The architecture of encoder-decoder framework for image captioning

Attention Mechanism

Intuitively, it can be beneficial to attend to fine-grained image regions via attention mechanism when generating the corresponding text tokens. Inspired by the attention mechanism in machine translation [6], Xu et al. [103] introduce visual attention into the encoder-decoder image captioning model. The major bottleneck of the vanilla encoder-decoder framework [91] is that rich information from an image is represented in one static representation to produce a complex sentence. In contrast, Xu et al. [103] encode each image grid region into representations, and allow the decoder to generate each text token based on a dynamic image representation of related regions. The model learns to focus on parts of the image to generate the next word by producing larger attention weights on more relevant parts, as shown in Fig. 7.9.

Fig. 7.9

An example of image captioning with attention mechanism. The example is obtained from the implementation of Yunjey Choi (https://github.com/yunjey/show-attend-and-tell)

Despite the effectiveness, Liu et al. [60] find that the implicitly learned attention is not guaranteed to be closely related to text tokens.
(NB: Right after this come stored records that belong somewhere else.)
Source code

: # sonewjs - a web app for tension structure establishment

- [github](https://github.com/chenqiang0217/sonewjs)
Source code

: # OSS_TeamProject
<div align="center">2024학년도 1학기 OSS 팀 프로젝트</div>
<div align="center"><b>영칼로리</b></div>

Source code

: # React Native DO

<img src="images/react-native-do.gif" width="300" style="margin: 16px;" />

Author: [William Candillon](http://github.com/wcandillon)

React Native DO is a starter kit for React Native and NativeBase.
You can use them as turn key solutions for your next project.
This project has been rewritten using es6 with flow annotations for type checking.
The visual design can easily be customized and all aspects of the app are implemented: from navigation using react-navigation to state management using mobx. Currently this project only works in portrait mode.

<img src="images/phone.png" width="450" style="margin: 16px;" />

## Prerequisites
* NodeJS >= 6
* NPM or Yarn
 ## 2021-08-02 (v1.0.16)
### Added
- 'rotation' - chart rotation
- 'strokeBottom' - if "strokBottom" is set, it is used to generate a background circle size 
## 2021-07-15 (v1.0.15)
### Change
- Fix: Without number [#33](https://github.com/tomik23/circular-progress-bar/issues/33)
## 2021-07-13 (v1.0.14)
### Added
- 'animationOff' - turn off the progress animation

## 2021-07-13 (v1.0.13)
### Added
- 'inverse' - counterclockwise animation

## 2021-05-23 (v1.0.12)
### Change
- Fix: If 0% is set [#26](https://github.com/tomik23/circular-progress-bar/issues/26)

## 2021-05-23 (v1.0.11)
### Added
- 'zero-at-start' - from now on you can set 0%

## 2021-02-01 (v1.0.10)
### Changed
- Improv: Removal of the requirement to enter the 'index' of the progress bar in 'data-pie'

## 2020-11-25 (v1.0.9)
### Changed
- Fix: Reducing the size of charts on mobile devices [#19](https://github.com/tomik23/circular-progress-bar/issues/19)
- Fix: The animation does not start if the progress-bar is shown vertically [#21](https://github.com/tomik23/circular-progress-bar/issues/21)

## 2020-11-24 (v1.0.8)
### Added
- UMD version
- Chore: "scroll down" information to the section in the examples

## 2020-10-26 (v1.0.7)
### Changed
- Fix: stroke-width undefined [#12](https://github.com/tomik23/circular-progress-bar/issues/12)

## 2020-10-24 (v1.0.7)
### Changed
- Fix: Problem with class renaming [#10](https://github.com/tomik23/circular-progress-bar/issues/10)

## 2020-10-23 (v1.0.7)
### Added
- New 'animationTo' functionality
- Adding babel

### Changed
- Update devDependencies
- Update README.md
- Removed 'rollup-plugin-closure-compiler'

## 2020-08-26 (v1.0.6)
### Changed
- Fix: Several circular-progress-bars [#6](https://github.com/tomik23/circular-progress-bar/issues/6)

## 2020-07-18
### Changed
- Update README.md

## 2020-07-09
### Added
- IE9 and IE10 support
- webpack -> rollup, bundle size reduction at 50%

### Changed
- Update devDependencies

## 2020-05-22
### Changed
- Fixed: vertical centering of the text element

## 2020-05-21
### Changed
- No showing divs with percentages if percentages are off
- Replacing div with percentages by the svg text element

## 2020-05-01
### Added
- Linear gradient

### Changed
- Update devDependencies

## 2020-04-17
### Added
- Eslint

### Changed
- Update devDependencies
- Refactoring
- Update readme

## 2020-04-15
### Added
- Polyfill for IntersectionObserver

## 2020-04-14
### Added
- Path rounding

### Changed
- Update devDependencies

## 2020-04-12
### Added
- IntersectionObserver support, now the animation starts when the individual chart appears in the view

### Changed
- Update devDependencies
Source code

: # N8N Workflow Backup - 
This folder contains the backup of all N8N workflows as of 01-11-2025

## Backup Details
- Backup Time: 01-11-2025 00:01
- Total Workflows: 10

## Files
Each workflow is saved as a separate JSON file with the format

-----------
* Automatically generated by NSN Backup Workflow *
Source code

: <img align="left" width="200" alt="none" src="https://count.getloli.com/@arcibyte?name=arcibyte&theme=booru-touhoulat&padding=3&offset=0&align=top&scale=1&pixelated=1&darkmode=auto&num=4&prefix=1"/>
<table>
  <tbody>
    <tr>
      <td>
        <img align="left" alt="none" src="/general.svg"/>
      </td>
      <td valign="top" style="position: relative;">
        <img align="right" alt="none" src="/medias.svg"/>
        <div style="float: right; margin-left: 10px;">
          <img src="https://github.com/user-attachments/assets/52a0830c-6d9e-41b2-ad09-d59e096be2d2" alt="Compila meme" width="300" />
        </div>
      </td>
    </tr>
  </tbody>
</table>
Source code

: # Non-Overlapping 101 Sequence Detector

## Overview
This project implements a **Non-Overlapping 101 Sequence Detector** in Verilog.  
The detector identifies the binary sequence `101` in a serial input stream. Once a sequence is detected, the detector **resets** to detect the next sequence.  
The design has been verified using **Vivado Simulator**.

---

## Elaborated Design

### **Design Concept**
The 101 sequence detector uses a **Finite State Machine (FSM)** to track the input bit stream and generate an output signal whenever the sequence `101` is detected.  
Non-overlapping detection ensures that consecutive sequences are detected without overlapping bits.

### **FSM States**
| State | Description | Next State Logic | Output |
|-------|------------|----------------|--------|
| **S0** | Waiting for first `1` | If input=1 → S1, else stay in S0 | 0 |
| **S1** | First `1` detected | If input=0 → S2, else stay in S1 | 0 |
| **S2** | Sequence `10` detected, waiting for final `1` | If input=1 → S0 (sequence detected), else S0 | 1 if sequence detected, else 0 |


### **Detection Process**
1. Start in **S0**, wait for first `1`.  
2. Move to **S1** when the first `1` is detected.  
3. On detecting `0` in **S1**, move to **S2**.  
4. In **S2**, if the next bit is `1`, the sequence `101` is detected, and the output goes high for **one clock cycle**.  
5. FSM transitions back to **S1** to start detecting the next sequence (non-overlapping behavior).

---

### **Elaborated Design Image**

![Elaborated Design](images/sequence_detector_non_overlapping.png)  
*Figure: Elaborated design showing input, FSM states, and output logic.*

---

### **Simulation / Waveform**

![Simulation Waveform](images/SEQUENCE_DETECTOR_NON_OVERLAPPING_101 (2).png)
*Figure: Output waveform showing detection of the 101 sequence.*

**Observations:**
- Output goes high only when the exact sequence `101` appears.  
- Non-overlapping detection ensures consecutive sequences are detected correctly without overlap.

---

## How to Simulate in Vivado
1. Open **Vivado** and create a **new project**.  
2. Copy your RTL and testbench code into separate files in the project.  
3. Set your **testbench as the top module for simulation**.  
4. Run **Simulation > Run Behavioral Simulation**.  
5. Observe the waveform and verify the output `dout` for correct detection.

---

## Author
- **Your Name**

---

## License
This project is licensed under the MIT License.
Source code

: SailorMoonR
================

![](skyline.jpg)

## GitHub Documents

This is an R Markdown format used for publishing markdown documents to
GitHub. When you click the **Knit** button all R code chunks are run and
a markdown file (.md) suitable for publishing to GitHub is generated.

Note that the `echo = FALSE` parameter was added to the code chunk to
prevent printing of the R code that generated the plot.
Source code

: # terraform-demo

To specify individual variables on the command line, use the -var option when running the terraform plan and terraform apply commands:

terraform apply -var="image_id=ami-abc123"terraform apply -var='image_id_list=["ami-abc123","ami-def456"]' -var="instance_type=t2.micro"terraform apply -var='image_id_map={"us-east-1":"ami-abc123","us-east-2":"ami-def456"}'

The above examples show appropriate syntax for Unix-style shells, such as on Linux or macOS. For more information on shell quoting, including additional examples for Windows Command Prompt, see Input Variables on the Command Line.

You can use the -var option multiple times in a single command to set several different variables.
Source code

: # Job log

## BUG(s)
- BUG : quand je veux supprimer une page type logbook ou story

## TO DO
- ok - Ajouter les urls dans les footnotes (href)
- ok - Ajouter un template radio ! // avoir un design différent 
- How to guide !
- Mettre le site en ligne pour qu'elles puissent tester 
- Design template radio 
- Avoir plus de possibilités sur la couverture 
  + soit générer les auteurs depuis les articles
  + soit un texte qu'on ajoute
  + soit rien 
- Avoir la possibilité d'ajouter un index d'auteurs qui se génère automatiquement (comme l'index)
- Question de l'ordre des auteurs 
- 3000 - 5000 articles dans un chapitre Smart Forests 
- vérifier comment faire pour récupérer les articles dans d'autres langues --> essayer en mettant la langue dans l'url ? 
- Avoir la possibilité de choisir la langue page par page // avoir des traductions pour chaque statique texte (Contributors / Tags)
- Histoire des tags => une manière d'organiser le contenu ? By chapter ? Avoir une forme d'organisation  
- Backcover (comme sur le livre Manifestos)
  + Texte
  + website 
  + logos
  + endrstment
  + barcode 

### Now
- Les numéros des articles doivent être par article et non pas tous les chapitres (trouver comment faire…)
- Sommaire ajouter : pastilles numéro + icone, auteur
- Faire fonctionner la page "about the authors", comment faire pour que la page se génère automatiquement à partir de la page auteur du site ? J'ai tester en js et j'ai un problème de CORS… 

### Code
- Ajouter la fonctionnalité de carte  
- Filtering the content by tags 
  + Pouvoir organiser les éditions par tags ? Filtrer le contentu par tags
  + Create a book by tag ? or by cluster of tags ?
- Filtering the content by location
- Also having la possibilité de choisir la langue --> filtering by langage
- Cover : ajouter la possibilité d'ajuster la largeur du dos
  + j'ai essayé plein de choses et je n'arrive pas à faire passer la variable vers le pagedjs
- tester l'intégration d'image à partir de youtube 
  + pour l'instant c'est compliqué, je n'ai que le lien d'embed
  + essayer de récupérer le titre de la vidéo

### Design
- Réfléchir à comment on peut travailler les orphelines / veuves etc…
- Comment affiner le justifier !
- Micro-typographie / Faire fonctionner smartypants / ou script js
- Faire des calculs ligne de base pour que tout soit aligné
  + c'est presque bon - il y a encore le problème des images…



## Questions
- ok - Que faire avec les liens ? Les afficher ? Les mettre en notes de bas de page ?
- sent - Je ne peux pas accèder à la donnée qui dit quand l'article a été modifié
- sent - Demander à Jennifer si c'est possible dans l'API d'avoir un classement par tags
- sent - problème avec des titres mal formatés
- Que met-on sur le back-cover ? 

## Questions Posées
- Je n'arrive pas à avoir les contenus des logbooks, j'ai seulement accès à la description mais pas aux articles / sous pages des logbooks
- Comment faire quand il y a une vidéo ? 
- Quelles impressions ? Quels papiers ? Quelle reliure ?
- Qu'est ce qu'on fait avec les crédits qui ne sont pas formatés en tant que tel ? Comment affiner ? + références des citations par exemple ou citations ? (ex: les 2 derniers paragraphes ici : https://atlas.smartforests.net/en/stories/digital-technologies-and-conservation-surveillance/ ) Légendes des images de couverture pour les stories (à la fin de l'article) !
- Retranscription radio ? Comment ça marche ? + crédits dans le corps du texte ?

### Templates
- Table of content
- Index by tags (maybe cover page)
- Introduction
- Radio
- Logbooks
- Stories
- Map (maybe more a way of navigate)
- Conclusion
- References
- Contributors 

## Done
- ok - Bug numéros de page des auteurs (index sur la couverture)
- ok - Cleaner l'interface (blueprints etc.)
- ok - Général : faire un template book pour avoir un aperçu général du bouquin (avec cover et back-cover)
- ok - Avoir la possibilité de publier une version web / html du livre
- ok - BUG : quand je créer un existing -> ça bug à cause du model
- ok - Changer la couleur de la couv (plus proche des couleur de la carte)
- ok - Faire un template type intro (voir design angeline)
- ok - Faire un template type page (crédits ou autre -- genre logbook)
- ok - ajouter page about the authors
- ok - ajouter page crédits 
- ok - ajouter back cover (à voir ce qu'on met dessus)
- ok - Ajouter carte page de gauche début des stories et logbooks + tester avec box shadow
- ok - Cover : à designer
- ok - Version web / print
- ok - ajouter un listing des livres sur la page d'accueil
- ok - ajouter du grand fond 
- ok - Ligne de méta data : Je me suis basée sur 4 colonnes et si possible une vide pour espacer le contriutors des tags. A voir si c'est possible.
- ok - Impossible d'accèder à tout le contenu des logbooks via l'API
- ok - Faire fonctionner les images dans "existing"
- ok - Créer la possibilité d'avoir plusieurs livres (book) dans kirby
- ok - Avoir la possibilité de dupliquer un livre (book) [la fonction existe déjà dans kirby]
To alleviate the problem, Liu et al. [60] propose to explicitly supervise the attention distribution over image grids for text tokens. For each object in text, the supervision can come from visual grounding annotations, or textual similarities of detected object tags. This makes the attention more explainable, and also improves the performance since related visual information is better selected. Similarly, Karpathy et al. [48] make explicit alignment between image regions and sentence fragments before generating a description for the image. The explicit alignment is achieved by maximizing the similarity of image-caption pairs, where the holistic similarity is aggregated by the local alignment between image regions and text fragments.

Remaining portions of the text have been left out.